Friday, January 13, 2012

First Impressions


First impressions of architecture school.

From what I've gathered, architects are a highly respected profession, on the order of doctors, lawyers, etc, or maybe just a notch below, but without commensurate pay. I did hear architecture school compared to Med school when I was applying, which I didn't believe at all but now am wondering about. I don't know how hard Med school is, but this is definitely the hardest thing I've ever done, time-commitment-wise. Way more involved than my undergrad, which was more or less writing poetry and doing drugs, although really less drugs and more things like liberating 100' of barb wire from North Fields one night and transporting it to Nate's basement where it then sat until he wrapped himself in it and wore a gas mask to a party one night and spent the night ominously starring at people without speaking. This is different. I'm here to get a profession, a job, a line of work, acquire skills, etc. I'm going to an enormous state university with a football team that is televised. Oberlin actually had a football team, and I'm sure I could have played on it... maybe even started, who knows. John fucking Heisman actually went to Oberlin, and the gym is named after him, and most of the people who go there probably have no idea how totally bizarre that is. But the money thing, well it's hard to tell. People like self-deprecating. I've heard a lot of people say if you're going to architecture school, you're not in it for the money. But I am... I just think I have lower standards than they do. Engineers certainly make more. I don't really know what architects make. Anything more than $40k/year and I'm sure I'll feel freaking rich. I won't even know what to do with it.

The difference between architecture and building is that "architecture" has a unifying concept behind its design. This can take different forms and be more or less well executed, but there is some sort of abstraction motivating the decisions that go in to the design. Only something like 2% of buildings are designed by architects [Turns out this is an exaggeration. This article says the meaningful figure is somewhere around 28%, although it's all a matter of how you define your terms.]. For the large part, it seems that architects exist to serve the monied elite, and that most architects design high-end single family homes. Again, I have no idea whether this is true or not, but it's my impression thus far. The ideal, though, of architecture, the promise is that it exists to somehow better the public realm. A library, for instance, is a quintessential example of a building an architect would love to design. It has great weight, funding enough to do something cool, it serves the community and has a clear motivating idea behind its existence. Seattle, by the way, has the most amazing libraries I've ever seen anywhere. And I'm not talking about the stupid downtown library that gets all the press. It seems that most of the branch libraries are architect-designed and they're all really nice. And there's something so so valuable about having nice public buildings and public spaces. I don't think we always realize in this country how important our built environment is in feeling part of a place, or having respect for a place. James Kunstler has this great TED talk where he talks about making places worth caring about. That has been my feeling my whole life. From growing up in the suburbs to experiencing community full force at Oberlin to living in Seattle with it's weird isolating individualism. What we desperately need in this country is anything that connects us to each other and makes us care about the world. We need to feel at home in our places, and I think the human connections follow from having the space in which to do it.

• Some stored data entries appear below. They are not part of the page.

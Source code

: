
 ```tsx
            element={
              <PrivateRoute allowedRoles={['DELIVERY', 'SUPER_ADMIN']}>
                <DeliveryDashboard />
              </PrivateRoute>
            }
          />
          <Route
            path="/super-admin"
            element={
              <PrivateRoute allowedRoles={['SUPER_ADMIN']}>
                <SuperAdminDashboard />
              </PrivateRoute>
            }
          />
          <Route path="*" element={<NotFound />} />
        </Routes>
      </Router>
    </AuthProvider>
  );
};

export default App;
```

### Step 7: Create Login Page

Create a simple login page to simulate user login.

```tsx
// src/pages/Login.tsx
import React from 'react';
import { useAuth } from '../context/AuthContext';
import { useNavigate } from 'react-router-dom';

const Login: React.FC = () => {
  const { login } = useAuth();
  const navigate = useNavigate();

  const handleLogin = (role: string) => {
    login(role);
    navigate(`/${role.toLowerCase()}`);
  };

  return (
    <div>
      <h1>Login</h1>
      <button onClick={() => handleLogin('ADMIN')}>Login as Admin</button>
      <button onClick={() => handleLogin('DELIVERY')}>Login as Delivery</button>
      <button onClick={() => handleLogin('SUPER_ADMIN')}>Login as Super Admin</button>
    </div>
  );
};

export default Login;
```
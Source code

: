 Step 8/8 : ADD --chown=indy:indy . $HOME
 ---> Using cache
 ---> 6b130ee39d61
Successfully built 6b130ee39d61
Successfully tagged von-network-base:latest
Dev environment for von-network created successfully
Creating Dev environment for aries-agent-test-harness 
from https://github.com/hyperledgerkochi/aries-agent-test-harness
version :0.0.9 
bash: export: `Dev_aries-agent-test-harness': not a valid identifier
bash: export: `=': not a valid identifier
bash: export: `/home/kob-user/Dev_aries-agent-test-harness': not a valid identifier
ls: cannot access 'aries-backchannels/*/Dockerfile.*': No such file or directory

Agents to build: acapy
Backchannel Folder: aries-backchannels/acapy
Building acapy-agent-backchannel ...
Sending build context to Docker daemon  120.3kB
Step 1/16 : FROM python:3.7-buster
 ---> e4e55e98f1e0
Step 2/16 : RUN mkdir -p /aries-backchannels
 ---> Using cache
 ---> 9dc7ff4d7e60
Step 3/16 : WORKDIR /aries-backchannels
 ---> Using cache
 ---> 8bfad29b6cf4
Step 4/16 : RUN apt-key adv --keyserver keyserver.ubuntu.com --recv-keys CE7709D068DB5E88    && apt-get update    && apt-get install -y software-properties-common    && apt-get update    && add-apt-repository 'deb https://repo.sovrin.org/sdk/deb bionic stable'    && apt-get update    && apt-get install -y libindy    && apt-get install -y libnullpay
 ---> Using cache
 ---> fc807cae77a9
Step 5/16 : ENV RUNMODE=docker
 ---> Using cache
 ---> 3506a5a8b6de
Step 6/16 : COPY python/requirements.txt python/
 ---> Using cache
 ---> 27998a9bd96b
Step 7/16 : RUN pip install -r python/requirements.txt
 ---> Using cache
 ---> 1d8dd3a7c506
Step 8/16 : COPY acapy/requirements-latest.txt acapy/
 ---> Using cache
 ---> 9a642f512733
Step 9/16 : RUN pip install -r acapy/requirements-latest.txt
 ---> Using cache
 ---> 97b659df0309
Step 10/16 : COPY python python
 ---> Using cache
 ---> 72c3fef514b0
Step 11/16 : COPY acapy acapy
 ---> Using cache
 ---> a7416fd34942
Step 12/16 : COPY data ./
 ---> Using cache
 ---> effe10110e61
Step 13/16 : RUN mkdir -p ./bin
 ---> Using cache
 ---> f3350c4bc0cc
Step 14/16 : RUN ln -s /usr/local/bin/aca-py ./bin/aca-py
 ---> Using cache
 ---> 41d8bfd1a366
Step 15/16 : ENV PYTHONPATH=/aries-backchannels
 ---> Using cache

Architecture is taught as a fine art. At the core it is very abstract. We do discuss things like truth and beauty and so on, but it's more abstract in a modern and not classical way. You have to have a idea behind your design, and this idea should serve as a touchstone for every single design you make. In theory, down to what the light switch covers look like - if it would fit your concept better, you design your own. Obviously, this is outrageous, but that is the general idea, and that is what differentiates architecture from building. An example:

I don't know a lot of famous buildings yet, but one I really like is this church in Seattle designed by Steven Holl. When I visited this church (and got a tour from the project architect who was on site during construction), I really understood this idea of design for the first time. Steven Holl is a world class architect who went through UW and works out of New York now. He does watercolors every morning. That's his thing.

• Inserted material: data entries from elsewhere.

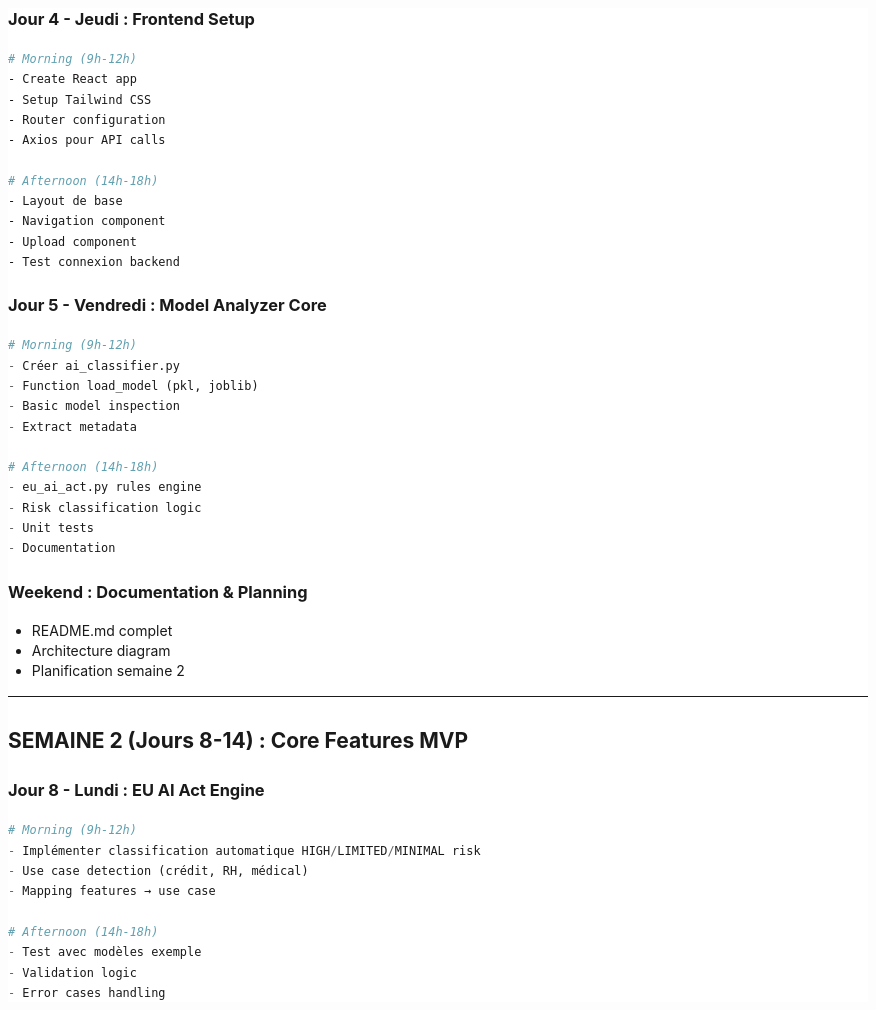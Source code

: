 ### **Jour 4 - Jeudi : Frontend Setup**
```bash
# Morning (9h-12h)
- Create React app
- Setup Tailwind CSS
- Router configuration
- Axios pour API calls

# Afternoon (14h-18h)
- Layout de base
- Navigation component
- Upload component
- Test connexion backend
```

### **Jour 5 - Vendredi : Model Analyzer Core**
```python
# Morning (9h-12h)
- Créer ai_classifier.py
- Function load_model (pkl, joblib)
- Basic model inspection
- Extract metadata

# Afternoon (14h-18h)
- eu_ai_act.py rules engine
- Risk classification logic
- Unit tests
- Documentation
```

### **Weekend : Documentation & Planning**
- README.md complet
- Architecture diagram
- Planification semaine 2

---

## **SEMAINE 2 (Jours 8-14) : Core Features MVP**

### **Jour 8 - Lundi : EU AI Act Engine**
```python
# Morning (9h-12h)
- Implémenter classification automatique HIGH/LIMITED/MINIMAL risk
- Use case detection (crédit, RH, médical)
- Mapping features → use case

# Afternoon (14h-18h)
- Test avec modèles exemple
- Validation logic
- Error cases handling
```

The Chapel of St. Ignatius, campus of Seattle University

Model

Interior

Conceptual Watercolor


I being this up because it seems like textbook architecture to me. Holl studied St. Ignatius' writing (which are largely concerned with light and I believe use light as a metaphor for God's love) and derived his ideas from this point of inspiration. He made a watercolor of 7 bottles of light, and this basically literally became the building. The space is 7 interconnected but clearly distinct volumes, each with an opening to allow light in through an aperture and a colored baffle to deflect and color that light so that it washes across a wall - for each bottle, a different color. It's a pretty amazing space, and I just don't think you come to this level of design if you're predominantly concerned with just making something functional. In that case, you make a box, because it is the most efficient thing there is. But there's this really nuanced process here that lead to this incredible experience. And I love that the building is tilt-up concrete walls, which is how they make warehouses. They actually hired a contractor who does warehouses, sat him down, asked him if he could do different shaped panels, different heights, etc, took notes, and created this wild-looking thing.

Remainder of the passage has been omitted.